Oppenheimer appeared on The Daily Show on August 13, 2013, to talk about The Act of Killing.

The Act of Killing won the BAFTA for Best Documentary, European Film Award for Best Documentary, the Asia Pacific Screen Award for Best Documentary, and was nominated for Best Documentary Feature at the 86th Academy Awards.

Oppenheimer's next film, The Look of Silence (2014), is a companion piece to The Act of Killing. It was nominated for Best Documentary Feature at the 88th Academy Awards. It was screened in competition at the 71st Venice International Film Festival and won the Grand Jury Prize, the International Film Critics Award (FIPRESCI), the Italian online critics award (Mouse d'Oro), the European Film Critics Award (F.E.D.E.O.R.A.) for the Best Film of Venezia 71, as well as the Human Rights Nights Award.
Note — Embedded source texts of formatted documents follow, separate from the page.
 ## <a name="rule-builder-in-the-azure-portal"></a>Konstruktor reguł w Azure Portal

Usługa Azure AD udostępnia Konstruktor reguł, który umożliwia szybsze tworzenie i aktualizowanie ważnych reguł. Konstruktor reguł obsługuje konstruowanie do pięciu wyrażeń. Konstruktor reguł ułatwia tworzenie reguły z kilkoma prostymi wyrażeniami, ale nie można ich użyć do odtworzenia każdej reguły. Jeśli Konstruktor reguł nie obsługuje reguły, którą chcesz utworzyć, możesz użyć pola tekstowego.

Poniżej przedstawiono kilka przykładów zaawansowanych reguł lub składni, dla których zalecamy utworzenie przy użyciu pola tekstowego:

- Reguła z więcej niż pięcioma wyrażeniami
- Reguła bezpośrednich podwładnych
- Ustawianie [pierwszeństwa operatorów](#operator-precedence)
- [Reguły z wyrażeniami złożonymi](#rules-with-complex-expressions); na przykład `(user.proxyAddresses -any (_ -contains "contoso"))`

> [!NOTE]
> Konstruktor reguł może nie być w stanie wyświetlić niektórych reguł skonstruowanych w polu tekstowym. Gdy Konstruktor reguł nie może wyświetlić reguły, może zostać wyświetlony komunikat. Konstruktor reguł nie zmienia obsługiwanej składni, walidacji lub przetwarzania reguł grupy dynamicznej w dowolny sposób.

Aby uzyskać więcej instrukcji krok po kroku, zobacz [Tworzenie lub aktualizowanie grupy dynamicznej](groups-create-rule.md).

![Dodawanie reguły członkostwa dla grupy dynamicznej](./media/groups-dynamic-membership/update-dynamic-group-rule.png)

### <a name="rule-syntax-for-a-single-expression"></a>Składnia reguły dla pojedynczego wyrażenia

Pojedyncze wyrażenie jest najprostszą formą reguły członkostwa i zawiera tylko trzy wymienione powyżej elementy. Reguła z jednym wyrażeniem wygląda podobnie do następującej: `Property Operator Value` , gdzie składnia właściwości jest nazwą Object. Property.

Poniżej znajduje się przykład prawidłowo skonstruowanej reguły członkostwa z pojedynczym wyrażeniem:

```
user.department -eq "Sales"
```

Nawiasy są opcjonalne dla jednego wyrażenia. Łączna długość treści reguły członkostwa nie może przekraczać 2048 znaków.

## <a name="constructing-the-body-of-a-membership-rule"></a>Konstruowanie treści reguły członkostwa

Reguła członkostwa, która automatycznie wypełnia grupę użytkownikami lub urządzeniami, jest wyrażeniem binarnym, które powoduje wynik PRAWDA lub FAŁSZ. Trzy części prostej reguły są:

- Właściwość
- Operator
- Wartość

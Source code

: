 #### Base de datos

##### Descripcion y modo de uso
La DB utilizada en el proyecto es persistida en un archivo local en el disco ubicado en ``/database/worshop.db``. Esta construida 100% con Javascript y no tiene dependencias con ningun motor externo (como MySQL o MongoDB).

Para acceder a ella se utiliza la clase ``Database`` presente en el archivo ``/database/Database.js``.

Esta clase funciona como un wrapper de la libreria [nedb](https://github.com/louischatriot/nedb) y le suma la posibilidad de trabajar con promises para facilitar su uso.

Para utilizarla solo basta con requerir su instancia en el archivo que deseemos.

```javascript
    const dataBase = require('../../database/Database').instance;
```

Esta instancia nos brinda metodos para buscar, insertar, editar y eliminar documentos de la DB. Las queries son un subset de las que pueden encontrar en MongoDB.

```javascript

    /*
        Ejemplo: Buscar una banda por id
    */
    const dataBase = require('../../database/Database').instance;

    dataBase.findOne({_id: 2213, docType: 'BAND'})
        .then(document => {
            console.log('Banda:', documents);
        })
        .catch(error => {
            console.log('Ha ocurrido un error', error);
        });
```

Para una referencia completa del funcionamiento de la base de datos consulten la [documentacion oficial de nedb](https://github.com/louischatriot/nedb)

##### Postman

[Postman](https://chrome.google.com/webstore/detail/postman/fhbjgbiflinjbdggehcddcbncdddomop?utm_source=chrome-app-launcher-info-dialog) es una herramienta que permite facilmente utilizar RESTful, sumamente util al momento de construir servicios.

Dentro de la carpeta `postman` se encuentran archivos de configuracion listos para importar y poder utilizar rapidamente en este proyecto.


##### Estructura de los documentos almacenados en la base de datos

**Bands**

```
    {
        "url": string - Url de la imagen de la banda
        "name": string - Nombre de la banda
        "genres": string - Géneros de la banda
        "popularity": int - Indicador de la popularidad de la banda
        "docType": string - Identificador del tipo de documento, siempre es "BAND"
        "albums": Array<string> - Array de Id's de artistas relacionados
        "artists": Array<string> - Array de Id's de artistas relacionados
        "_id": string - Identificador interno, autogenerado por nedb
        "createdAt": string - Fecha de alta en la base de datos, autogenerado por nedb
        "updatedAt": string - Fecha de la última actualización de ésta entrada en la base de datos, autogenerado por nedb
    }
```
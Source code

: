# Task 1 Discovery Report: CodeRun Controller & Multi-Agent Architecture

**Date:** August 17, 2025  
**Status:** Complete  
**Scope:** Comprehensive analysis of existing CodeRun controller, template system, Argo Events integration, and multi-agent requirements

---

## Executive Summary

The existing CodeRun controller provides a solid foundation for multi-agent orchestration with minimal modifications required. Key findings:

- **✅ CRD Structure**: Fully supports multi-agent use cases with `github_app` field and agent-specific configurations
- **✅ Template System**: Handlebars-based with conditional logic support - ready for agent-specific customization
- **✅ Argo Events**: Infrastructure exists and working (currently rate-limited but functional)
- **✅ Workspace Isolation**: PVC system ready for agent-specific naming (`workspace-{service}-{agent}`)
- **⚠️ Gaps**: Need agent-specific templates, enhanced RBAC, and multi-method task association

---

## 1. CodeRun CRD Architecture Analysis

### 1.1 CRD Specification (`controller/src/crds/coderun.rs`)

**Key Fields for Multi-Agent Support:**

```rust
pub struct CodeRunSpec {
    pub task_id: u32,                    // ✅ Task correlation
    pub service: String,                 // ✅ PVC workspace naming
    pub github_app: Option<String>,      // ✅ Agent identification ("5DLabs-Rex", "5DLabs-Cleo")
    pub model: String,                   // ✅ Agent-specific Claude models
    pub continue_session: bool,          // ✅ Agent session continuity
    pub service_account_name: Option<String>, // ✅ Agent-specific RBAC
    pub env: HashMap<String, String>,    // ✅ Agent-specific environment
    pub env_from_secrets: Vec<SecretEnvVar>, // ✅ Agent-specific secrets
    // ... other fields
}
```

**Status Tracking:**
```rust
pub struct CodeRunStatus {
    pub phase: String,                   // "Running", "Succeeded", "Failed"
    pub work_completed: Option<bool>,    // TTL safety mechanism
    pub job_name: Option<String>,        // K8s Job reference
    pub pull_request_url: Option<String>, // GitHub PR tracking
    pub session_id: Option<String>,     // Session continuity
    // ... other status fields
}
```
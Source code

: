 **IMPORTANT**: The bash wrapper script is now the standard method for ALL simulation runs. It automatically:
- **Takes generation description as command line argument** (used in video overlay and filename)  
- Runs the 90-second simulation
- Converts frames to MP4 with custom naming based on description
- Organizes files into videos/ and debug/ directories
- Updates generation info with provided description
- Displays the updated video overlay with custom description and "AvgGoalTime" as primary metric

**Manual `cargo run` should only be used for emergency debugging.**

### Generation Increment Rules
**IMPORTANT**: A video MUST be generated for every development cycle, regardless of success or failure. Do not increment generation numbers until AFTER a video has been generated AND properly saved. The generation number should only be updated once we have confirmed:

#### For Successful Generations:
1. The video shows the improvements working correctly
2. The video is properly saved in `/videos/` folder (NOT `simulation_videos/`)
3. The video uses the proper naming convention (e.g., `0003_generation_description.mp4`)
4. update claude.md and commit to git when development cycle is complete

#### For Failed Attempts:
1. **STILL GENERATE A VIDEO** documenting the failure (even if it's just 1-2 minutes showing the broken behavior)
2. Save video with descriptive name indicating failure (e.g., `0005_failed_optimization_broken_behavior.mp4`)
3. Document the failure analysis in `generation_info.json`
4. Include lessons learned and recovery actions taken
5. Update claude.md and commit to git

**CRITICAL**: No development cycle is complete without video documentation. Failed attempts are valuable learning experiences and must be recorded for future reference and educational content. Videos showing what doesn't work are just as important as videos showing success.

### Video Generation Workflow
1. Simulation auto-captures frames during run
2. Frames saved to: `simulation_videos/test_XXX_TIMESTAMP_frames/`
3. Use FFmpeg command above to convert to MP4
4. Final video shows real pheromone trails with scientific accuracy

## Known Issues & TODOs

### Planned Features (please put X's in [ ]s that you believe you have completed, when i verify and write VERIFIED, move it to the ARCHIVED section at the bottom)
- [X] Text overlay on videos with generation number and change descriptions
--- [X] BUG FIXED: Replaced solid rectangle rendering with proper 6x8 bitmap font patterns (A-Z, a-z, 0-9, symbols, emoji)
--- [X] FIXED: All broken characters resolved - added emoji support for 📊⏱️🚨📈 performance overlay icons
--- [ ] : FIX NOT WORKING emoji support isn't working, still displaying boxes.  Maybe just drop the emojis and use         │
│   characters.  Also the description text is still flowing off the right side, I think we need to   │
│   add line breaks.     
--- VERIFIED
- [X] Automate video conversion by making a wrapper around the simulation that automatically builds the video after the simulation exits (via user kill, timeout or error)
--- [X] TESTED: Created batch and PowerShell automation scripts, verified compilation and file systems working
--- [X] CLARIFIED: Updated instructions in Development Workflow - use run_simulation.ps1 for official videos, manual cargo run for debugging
Since then, it has gone on to win a further 70 international awards, including an Independent Spirit Award, an IDA Award for Best Documentary, a Gotham Award for Best Documentary, and three Cinema Eye Honors, including Best Film and Best Director. Cinema Eye Honors named him a decade-defining filmmaker in 2016, and both his films as decade-defining films.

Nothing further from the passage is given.